[Saved entries]
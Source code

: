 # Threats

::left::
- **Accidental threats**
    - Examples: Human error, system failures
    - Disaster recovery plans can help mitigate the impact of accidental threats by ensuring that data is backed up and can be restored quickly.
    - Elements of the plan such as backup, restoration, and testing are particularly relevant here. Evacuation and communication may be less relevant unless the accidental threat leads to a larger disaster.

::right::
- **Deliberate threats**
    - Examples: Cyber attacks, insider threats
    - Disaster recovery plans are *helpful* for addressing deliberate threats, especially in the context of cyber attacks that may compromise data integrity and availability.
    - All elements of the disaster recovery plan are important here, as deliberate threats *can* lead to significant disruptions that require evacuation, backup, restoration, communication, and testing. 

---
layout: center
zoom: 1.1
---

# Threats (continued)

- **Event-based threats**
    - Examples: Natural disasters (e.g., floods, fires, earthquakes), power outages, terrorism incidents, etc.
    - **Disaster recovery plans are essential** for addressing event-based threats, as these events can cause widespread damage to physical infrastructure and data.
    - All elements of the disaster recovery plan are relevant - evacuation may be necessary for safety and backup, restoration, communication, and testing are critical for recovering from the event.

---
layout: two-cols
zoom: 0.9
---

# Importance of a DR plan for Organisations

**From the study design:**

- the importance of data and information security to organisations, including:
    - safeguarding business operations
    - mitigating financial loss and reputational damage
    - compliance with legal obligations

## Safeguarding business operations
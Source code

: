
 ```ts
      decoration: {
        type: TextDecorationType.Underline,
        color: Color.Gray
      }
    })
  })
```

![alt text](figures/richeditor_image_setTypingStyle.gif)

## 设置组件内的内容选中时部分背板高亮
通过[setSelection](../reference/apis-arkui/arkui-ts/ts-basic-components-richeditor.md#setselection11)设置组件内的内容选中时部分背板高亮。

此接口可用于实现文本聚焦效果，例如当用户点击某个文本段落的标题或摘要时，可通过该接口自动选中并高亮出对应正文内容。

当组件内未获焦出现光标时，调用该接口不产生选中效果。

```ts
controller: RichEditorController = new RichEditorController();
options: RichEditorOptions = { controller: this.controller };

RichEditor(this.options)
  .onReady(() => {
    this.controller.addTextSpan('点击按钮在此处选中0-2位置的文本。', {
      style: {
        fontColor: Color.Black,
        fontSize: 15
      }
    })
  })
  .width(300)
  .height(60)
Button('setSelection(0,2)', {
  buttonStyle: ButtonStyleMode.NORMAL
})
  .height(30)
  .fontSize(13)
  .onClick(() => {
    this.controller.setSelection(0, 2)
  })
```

• _Directions_
Every line above should be duplicated exactly as it stands.

• _Task solution_
Source code

: # Threats

::left::
- **Accidental threats**
    - Examples: Human error, system failures
    - Disaster recovery plans can help mitigate the impact of accidental threats by ensuring that data is backed up and can be restored quickly.
    - Elements of the plan such as backup, restoration, and testing are particularly relevant here. Evacuation and communication may be less relevant unless the accidental threat leads to a larger disaster.

::right::
- **Deliberate threats**
    - Examples: Cyber attacks, insider threats
    - Disaster recovery plans are *helpful* for addressing deliberate threats, especially in the context of cyber attacks that may compromise data integrity and availability.
    - All elements of the disaster recovery plan are important here, as deliberate threats *can* lead to significant disruptions that require evacuation, backup, restoration, communication, and testing. 

---
layout: center
zoom: 1.1
---

# Threats (continued)

- **Event-based threats**
    - Examples: Natural disasters (e.g., floods, fires, earthquakes), power outages, terrorism incidents, etc.
    - **Disaster recovery plans are essential** for addressing event-based threats, as these events can cause widespread damage to physical infrastructure and data.
    - All elements of the disaster recovery plan are relevant - evacuation may be necessary for safety and backup, restoration, communication, and testing are critical for recovering from the event.

---
layout: two-cols
zoom: 0.9
---

# Importance of a DR plan for Organisations

**From the study design:**

- the importance of data and information security to organisations, including:
    - safeguarding business operations
    - mitigating financial loss and reputational damage
    - compliance with legal obligations

## Safeguarding business operations
Source code

:
 ```ts
      decoration: {
        type: TextDecorationType.Underline,
        color: Color.Gray
      }
    })
  })
```

![alt text](figures/richeditor_image_setTypingStyle.gif)

## 设置组件内的内容选中时部分背板高亮
通过[setSelection](../reference/apis-arkui/arkui-ts/ts-basic-components-richeditor.md#setselection11)设置组件内的内容选中时部分背板高亮。

此接口可用于实现文本聚焦效果，例如当用户点击某个文本段落的标题或摘要时，可通过该接口自动选中并高亮出对应正文内容。

当组件内未获焦出现光标时，调用该接口不产生选中效果。

```ts
controller: RichEditorController = new RichEditorController();
options: RichEditorOptions = { controller: this.controller };

RichEditor(this.options)
  .onReady(() => {
    this.controller.addTextSpan('点击按钮在此处选中0-2位置的文本。', {
      style: {
        fontColor: Color.Black,
        fontSize: 15
      }
    })
  })
  .width(300)
  .height(60)
Button('setSelection(0,2)', {
  buttonStyle: ButtonStyleMode.NORMAL
})
  .height(30)
  .fontSize(13)
  .onClick(() => {
    this.controller.setSelection(0, 2)
  })
```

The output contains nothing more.